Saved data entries
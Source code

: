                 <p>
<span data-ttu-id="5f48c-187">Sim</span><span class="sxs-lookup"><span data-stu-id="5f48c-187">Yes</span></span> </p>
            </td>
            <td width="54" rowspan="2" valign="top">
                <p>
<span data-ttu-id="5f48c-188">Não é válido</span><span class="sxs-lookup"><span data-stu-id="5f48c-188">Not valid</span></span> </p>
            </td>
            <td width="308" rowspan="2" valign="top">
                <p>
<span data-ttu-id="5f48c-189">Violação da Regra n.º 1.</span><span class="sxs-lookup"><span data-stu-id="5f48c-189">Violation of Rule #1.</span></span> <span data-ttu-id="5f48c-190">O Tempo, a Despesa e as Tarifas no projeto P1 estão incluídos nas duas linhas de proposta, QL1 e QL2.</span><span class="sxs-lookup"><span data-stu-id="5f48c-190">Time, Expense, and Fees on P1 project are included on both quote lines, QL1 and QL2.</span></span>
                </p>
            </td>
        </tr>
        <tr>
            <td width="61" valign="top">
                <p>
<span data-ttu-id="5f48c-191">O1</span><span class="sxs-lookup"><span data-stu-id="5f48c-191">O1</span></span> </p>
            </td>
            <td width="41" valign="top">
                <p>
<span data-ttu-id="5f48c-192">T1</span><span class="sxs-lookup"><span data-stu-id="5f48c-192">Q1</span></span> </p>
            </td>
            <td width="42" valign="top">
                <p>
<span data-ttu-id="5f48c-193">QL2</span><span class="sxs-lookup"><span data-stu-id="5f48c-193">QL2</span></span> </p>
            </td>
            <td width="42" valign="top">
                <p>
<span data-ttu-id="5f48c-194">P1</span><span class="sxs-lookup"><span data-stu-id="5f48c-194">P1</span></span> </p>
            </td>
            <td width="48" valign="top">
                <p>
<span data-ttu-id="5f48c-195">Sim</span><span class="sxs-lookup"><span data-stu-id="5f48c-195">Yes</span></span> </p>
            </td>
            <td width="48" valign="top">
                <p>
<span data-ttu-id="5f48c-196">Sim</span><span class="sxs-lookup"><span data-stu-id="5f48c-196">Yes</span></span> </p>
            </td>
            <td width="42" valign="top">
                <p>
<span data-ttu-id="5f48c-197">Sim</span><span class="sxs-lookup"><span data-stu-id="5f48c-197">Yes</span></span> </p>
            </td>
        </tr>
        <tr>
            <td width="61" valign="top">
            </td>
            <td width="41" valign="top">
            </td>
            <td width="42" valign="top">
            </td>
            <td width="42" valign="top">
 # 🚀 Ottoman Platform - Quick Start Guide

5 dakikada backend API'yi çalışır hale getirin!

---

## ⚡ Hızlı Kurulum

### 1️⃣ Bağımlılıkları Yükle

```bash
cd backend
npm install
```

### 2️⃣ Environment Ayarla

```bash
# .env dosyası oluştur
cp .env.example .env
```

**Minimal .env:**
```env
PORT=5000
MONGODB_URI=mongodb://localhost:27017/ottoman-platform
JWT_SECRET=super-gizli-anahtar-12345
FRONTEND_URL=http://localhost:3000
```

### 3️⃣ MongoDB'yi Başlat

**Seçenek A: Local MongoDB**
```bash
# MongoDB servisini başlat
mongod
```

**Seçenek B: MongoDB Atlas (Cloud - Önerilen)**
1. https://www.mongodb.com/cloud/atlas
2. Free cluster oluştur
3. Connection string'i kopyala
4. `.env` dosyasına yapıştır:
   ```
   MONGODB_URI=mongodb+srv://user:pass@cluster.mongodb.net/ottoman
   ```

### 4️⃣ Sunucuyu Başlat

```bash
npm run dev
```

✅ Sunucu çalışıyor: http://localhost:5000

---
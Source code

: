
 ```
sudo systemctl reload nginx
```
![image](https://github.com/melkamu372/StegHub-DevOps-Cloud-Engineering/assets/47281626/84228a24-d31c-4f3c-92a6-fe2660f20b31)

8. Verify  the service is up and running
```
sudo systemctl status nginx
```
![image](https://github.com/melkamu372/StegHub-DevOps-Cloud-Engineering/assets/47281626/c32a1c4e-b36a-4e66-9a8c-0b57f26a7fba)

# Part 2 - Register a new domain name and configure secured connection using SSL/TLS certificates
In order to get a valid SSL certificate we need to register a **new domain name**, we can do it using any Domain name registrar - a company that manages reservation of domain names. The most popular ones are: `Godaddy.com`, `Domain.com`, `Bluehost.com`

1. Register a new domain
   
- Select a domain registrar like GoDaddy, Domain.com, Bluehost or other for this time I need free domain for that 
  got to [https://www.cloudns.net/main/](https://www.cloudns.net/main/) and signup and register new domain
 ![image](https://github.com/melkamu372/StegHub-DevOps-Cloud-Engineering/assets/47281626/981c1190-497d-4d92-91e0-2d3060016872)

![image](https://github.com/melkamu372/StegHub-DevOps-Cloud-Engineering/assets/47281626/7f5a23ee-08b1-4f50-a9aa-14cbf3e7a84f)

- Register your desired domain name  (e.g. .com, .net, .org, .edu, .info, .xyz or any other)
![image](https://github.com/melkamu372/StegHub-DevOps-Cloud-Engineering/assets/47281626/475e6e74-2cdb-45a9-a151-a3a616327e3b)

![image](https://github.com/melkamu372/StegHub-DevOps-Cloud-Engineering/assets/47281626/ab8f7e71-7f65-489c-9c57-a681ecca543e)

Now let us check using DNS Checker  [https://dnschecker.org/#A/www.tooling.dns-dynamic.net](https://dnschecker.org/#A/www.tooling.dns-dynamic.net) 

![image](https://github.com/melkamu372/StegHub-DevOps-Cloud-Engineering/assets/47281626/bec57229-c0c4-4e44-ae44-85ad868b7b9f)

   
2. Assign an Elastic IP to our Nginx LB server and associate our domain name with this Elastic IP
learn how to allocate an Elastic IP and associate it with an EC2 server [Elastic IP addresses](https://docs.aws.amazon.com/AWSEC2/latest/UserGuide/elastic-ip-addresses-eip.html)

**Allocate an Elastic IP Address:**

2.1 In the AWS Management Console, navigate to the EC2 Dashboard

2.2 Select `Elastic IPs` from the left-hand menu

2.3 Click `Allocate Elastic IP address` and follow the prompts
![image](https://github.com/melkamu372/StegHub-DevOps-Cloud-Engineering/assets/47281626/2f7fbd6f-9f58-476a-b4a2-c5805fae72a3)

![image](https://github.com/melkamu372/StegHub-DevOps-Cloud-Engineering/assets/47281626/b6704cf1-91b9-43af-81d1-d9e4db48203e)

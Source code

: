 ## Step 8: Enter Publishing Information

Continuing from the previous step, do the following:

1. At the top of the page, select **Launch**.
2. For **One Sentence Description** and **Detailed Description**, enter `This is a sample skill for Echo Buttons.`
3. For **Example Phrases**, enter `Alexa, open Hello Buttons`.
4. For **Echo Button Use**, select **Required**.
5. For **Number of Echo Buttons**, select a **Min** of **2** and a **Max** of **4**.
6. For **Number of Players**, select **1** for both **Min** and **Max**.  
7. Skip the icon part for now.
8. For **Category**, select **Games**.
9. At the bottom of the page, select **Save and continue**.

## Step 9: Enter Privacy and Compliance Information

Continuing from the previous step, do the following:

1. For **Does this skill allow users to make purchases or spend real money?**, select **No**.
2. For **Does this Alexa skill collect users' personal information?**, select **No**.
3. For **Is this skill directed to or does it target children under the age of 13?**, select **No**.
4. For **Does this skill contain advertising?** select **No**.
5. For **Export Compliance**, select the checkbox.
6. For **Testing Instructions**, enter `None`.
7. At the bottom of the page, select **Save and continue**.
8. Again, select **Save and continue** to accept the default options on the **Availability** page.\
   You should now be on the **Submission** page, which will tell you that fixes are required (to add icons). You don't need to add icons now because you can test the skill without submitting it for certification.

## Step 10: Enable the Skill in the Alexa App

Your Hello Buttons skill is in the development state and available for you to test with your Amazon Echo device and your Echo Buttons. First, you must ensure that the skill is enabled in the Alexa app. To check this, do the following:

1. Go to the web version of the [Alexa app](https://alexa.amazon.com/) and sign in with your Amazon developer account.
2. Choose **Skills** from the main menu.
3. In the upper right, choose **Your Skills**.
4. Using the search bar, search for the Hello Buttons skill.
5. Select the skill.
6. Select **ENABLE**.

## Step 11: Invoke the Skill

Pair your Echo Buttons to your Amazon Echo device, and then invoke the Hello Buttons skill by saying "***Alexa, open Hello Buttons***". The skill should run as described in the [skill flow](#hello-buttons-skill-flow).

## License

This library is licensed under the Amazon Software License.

_WORK REQUIRED_
Could you transcribe the entries exactly, from the first line through the line containing "QL1 and QL2.</span></span>", and give nothing more?

_ANSWER FOR THE TASK_
Source code

:                 <p>
<span data-ttu-id="5f48c-187">Sim</span><span class="sxs-lookup"><span data-stu-id="5f48c-187">Yes</span></span> </p>
            </td>
            <td width="54" rowspan="2" valign="top">
                <p>
<span data-ttu-id="5f48c-188">Não é válido</span><span class="sxs-lookup"><span data-stu-id="5f48c-188">Not valid</span></span> </p>
            </td>
            <td width="308" rowspan="2" valign="top">
                <p>
<span data-ttu-id="5f48c-189">Violação da Regra n.º 1.</span><span class="sxs-lookup"><span data-stu-id="5f48c-189">Violation of Rule #1.</span></span> <span data-ttu-id="5f48c-190">O Tempo, a Despesa e as Tarifas no projeto P1 estão incluídos nas duas linhas de proposta, QL1 e QL2.</span><span class="sxs-lookup"><span data-stu-id="5f48c-190">Time, Expense, and Fees on P1 project are included on both quote lines, QL1 and QL2.</span></span>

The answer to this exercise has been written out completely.